LONDON (Reuters) - Britain could get access to Denmark’s big reserves of wind power after grid operators in both countries agreed on Thursday to co-operate on building a power link that could supply up to 1,400 MW of electricity.
An interconnector would be part of wider plan by Britain’s National Grid to diversify energy supplies by hooking up its electricity network with low carbon sources of power from Belgium, Iceland and Norway.
France, Ireland and the Netherlands already supply Britain with electricity through subsea cables.
“The interconnector could unlock significant economic benefits for both countries in helping to maximise the potential of both offshore and onshore wind, add to security of supply and enable a competitive market,” National Grid and Denmark’s state-owned Energinet.dk said in a joint statement.
The two companies said they would look at possible routes and landing sites, budgets and permitting before making a decision on whether to proceed with the project.
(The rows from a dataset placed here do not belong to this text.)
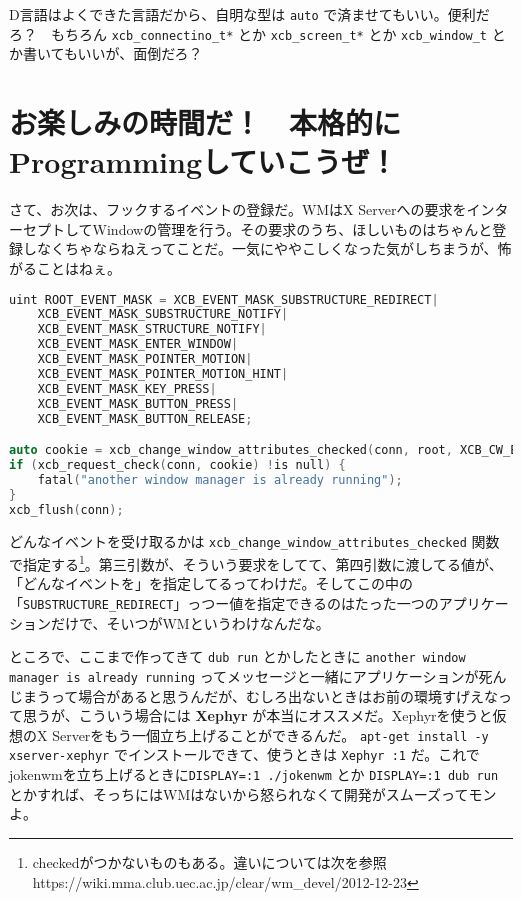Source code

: \documentclass[12pt,a4paper]{jsarticle}
\begin{document}
D言語はよくできた言語だから、自明な型は \lstinline{auto} で済ませてもいい。便利だろ？　もちろん \lstinline{xcb_connectino_t*} とか \lstinline{xcb_screen_t*} とか \lstinline{xcb_window_t} とか書いてもいいが、面倒だろ？

\section{お楽しみの時間だ！　本格的にProgrammingしていこうぜ！}

さて、お次は、フックするイベントの登録だ。WMはX Serverへの要求をインターセプトしてWindowの管理を行う。その要求のうち、ほしいものはちゃんと登録しなくちゃならねえってことだ。一気にややこしくなった気がしちまうが、怖がることはねぇ。

\begin{lstlisting}[language=C++]
uint ROOT_EVENT_MASK = XCB_EVENT_MASK_SUBSTRUCTURE_REDIRECT|
	XCB_EVENT_MASK_SUBSTRUCTURE_NOTIFY|
	XCB_EVENT_MASK_STRUCTURE_NOTIFY|
	XCB_EVENT_MASK_ENTER_WINDOW|
	XCB_EVENT_MASK_POINTER_MOTION|
	XCB_EVENT_MASK_POINTER_MOTION_HINT|
	XCB_EVENT_MASK_KEY_PRESS|
	XCB_EVENT_MASK_BUTTON_PRESS|
	XCB_EVENT_MASK_BUTTON_RELEASE;

auto cookie = xcb_change_window_attributes_checked(conn, root, XCB_CW_EVENT_MASK, &ROOT_EVENT_MASK);
if (xcb_request_check(conn, cookie) !is null) {
	fatal("another window manager is already running");		
}
xcb_flush(conn);
\end{lstlisting}

どんなイベントを受け取るかは \lstinline{xcb_change_window_attributes_checked} 関数で指定する\footnote{checkedがつかないものもある。違いについては次を参照 \\ https://wiki.mma.club.uec.ac.jp/clear/wm\_devel/2012-12-23}。第三引数が、そういう要求をしてて、第四引数に渡してる値が、「どんなイベントを」を指定してるってわけだ。そしてこの中の「\lstinline{SUBSTRUCTURE_REDIRECT}」っつー値を指定できるのはたった一つのアプリケーションだけで、そいつがWMというわけなんだな。

ところで、ここまで作ってきて \lstinline{dub run} とかしたときに \lstinline{another window manager is already running} ってメッセージと一緒にアプリケーションが死んじまうって場合があると思うんだが、むしろ出ないときはお前の環境すげえなって思うが、こういう場合には \textbf{Xephyr} が本当にオススメだ。Xephyrを使うと仮想のX Serverをもう一個立ち上げることができるんだ。 \lstinline{apt-get install -y xserver-xephyr} でインストールできて、使うときは \lstinline{Xephyr :1} だ。これでjokenwmを立ち上げるときに\lstinline{DISPLAY=:1 ./jokenwm} とか \lstinline{DISPLAY=:1 dub run} とかすれば、そっちにはWMはないから怒られなくて開発がスムーズってモンよ。
\end{document}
A National Grid spokeswoman declined to provide an estimate of the cost or capacity of a trans-North Sea power link to Denmark, but added that no more than 1,400 MW of electricity could be transmitted in either direction.
Denmark, a major producer of wind power, already exports electricity to Norway, Sweden and Germany, and may build a link with the Netherlands.
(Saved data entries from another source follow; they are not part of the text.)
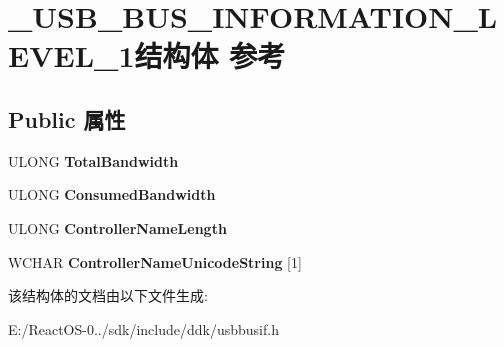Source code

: \hypertarget{struct___u_s_b___b_u_s___i_n_f_o_r_m_a_t_i_o_n___l_e_v_e_l__1}{}\section{\+\_\+\+U\+S\+B\+\_\+\+B\+U\+S\+\_\+\+I\+N\+F\+O\+R\+M\+A\+T\+I\+O\+N\+\_\+\+L\+E\+V\+E\+L\+\_\+1结构体 参考}
\label{struct___u_s_b___b_u_s___i_n_f_o_r_m_a_t_i_o_n___l_e_v_e_l__1}
\subsection*{Public 属性}
\begin{DoxyCompactItemize}
\item 
\mbox{\label{struct___u_s_b___b_u_s___i_n_f_o_r_m_a_t_i_o_n___l_e_v_e_l__1_abca0293491496fd0ff783f51dae04a30}} 
U\+L\+O\+NG {\bfseries Total\+Bandwidth}
\item 
\mbox{\label{struct___u_s_b___b_u_s___i_n_f_o_r_m_a_t_i_o_n___l_e_v_e_l__1_ac5557baab25b7586d24a7fef67649010}} 
U\+L\+O\+NG {\bfseries Consumed\+Bandwidth}
\item 
\mbox{\label{struct___u_s_b___b_u_s___i_n_f_o_r_m_a_t_i_o_n___l_e_v_e_l__1_a5340eefd6d869e8535144055292caf1d}} 
U\+L\+O\+NG {\bfseries Controller\+Name\+Length}
\item 
\mbox{\label{struct___u_s_b___b_u_s___i_n_f_o_r_m_a_t_i_o_n___l_e_v_e_l__1_a7812983932225db77107044691337ff7}} 
W\+C\+H\+AR {\bfseries Controller\+Name\+Unicode\+String} \mbox{[}1\mbox{]}
\end{DoxyCompactItemize}


该结构体的文档由以下文件生成\+:\begin{DoxyCompactItemize}
\item 
E\+:/\+React\+O\+S-\/0../sdk/include/ddk/usbbusif.\+h\end{DoxyCompactItemize}
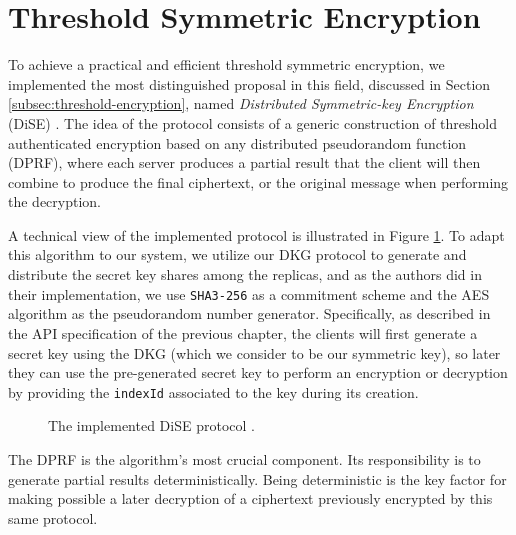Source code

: \section{Threshold Symmetric Encryption} \label{sec:thresholdencryption}

To achieve a practical and efficient threshold symmetric encryption, we implemented the most distinguished proposal in this field, discussed in Section \ref{subsec:threshold-encryption}, named \textit{Distributed Symmetric-key Encryption} (DiSE) \cite{dise}. The idea of the protocol consists of a generic construction of threshold authenticated encryption based on any distributed pseudorandom function (DPRF), where each server produces a partial result that the client will then combine to produce the final ciphertext, or the original message when performing the decryption. 

A technical view of the implemented protocol is illustrated in Figure \ref{fig:5.3.dise-protocol}. To adapt this algorithm to our system, we utilize our DKG protocol to generate and distribute the secret key shares among the replicas, and as the authors did in their implementation, we use \texttt{SHA3-256} as a commitment scheme and the AES algorithm as the pseudorandom number generator. Specifically, as described in the API specification of the previous chapter, the clients will first generate a secret key using the DKG (which we consider to be our symmetric key), so later they can use the pre-generated secret key to perform an encryption or decryption by providing the \texttt{indexId} associated to the key during its creation.

\begin{figure}[h]
    \begin{center}
    \end{center}
    \caption{The implemented DiSE protocol \cite{dise}.}
    \label{fig:5.3.dise-protocol}
\end{figure}

The DPRF is the algorithm's most crucial component. Its responsibility is to generate partial results deterministically. Being deterministic is the key factor for making possible a later decryption of a ciphertext previously encrypted by this same protocol.

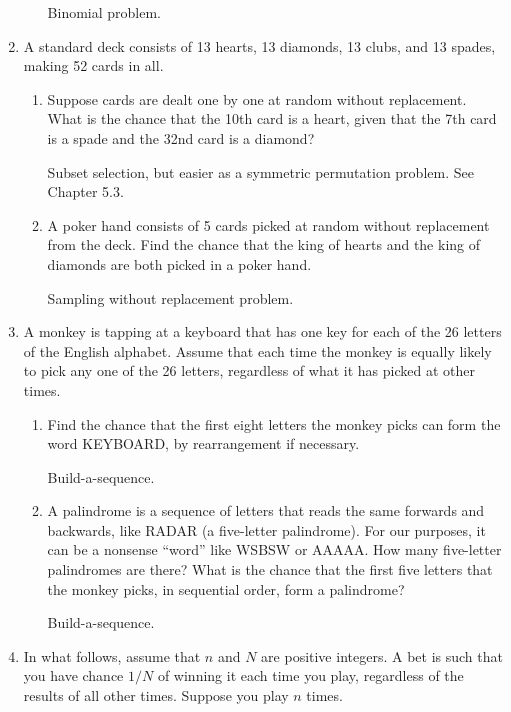 \documentclass[11pt]{article}
\begin{document}
\begin{enumerate}
\begin{enumerate}
                {\color{red} Binomial problem.}
        \end{enumerate}

    \item A standard deck consists of 13 hearts, 13 diamonds, 13 clubs, and 13 spades, making 52 cards in all. 

        \begin{enumerate}
            \item Suppose cards are dealt one by one at random without replacement.
    What is the chance that the 10th card is a heart, given that the 7th card is a spade and the 32nd card is a diamond?

    {\color{red} Subset selection, but easier as a symmetric permutation problem. See Chapter 5.3.}
            \item A poker hand consists of 5 cards picked at random without replacement from the deck. 
    Find the chance that the king of hearts and the king
    of diamonds are both picked in a poker hand.

    {\color{red} Sampling without replacement problem.}
        \end{enumerate}

    \item A monkey is tapping at a keyboard that has one key for each of the 26 letters of the English alphabet. Assume that
each time the monkey is equally likely to pick any one of the 26 letters, regardless of what it has picked at other times.
        \begin{enumerate}
            \item Find the chance that the first eight letters the monkey picks can form the word KEYBOARD, by rearrangement 
        if necessary.

        {\color{red} Build-a-sequence.}
            \item A palindrome is a sequence of letters that reads the same forwards and backwards, like RADAR (a five-letter palindrome). 
        For our purposes, it can be a nonsense ``word'' like WSBSW or AAAAA.
        How many five-letter palindromes are there? What is the chance that the first five letters that the monkey picks, in sequential order, form
        a palindrome?

        {\color{red} Build-a-sequence.}
        \end{enumerate}

    \item In what follows, assume that $n$ and $N$ are positive integers. A bet is such that you have chance $1/N$ of winning it each time you play, regardless of the results of all other times. 
Suppose you play $n$ times. 


\end{enumerate}
\end{document}
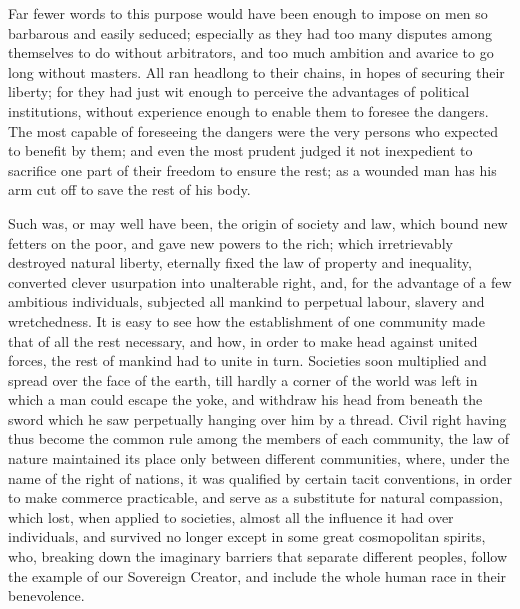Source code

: \documentclass[12pt]{report}
\begin{document}
Far fewer words to this purpose would have been enough to impose on men so barbarous and easily seduced; especially as they had too many disputes among themselves to do without arbitrators, and too much ambition and avarice to go long without masters. All ran headlong to their chains, in hopes of securing their liberty; for they had just wit enough to perceive the advantages of political institutions, without experience enough to enable them to foresee the dangers. The most capable of foreseeing the dangers were the very persons who expected to benefit by them; and even the most prudent judged it not inexpedient to sacrifice one part of their freedom to ensure the rest; as a wounded man has his arm cut off to save the rest of his body.

Such was, or may well have been, the origin of society and law, which bound new fetters on the poor, and gave new powers to the rich; which irretrievably destroyed natural liberty, eternally fixed the law of property and inequality, converted clever usurpation into unalterable right, and, for the advantage of a few ambitious individuals, subjected all mankind to perpetual labour, slavery and wretchedness. It is easy to see how the establishment of one community made that of all the rest necessary, and how, in order to make head against united forces, the rest of mankind had to unite in turn. Societies soon multiplied and spread over the face of the earth, till hardly a corner of the world was left in which a man could escape the yoke, and withdraw his head from beneath the sword which he saw perpetually hanging over him by a thread. Civil right having thus become the common rule among the members of each community, the law of nature maintained its place only between different communities, where, under the name of the right of nations, it was qualified by certain tacit conventions, in order to make commerce practicable, and serve as a substitute for natural compassion, which lost, when applied to societies, almost all the influence it had over individuals, and survived no longer except in some great cosmopolitan spirits, who, breaking down the imaginary barriers that separate different peoples, follow the example of our Sovereign Creator, and include the whole human race in their benevolence.
\end{document}
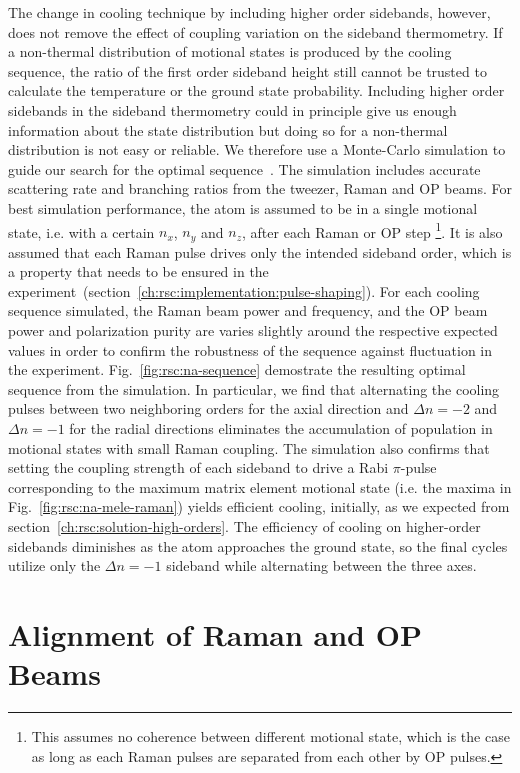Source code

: The change in cooling technique by including higher order sidebands, however,
does not remove the effect of coupling variation on the sideband thermometry.
If a non-thermal distribution of motional states is produced by the cooling sequence,
the ratio of the first order sideband height still cannot be trusted to calculate
the temperature or the ground state probability.
Including higher order sidebands in the sideband thermometry could in principle
give us enough information about the state distribution but doing
so for a non-thermal distribution is not easy or reliable.
We therefore use a Monte-Carlo simulation to guide our search
for the optimal sequence~\cite{dalibard_wave-function_1992}.
The simulation includes accurate scattering rate and branching ratios
from the tweezer, Raman and OP beams.
For best simulation performance, the atom is assumed to be in a single motional state,
i.e. with a certain $n_x$, $n_y$ and $n_z$, after each Raman or OP step
\footnote{This assumes no coherence between different motional state,
  which is the case as long as each Raman pulses are separated from each other by OP pulses.}.
It is also assumed that each Raman pulse drives only the intended sideband order,
which is a property that needs to be ensured
in the experiment~(section~\ref{ch:rsc:implementation:pulse-shaping}).
For each cooling sequence simulated,
the Raman beam power and frequency, and the OP beam power and polarization purity
are varies slightly around the respective expected values
in order to confirm the robustness of the sequence against fluctuation in the experiment.
Fig.~\ref{fig:rsc:na-sequence} demostrate the resulting optimal sequence from the simulation.
In particular, we find that alternating the cooling pulses between two
neighboring orders for the axial direction and $\Delta n=-2$ and $\Delta n=-1$
for the radial directions
eliminates the accumulation of population in motional states with small Raman coupling.
The simulation also confirms that setting the coupling strength of each sideband
to drive a Rabi $\pi$-pulse corresponding to the maximum matrix element motional state
(i.e. the maxima in Fig.~\ref{fig:rsc:na-mele-raman}) yields efficient cooling, initially,
as we expected from section~\ref{ch:rsc:solution-high-orders}.
The efficiency of cooling on higher-order sidebands diminishes
as the atom approaches the ground state, so the final cycles utilize only
the $\Delta n=-1$ sideband while alternating between the three axes.

\section{Alignment of Raman and OP Beams}
\label{ch:rsc:alignment}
Interconnectors are increasingly important in integrating Europe’s electricity markets as they allow excess production in one country, for example from wind farms, to flow easily to a neighbouring country that needs it.
But some of Britain’s neighbours say proposed power links might not be economically viable because of energy market reforms.
The UK government wants to include a so-called capacity mechanism that pays standby power facilities for producing extra electricity when required.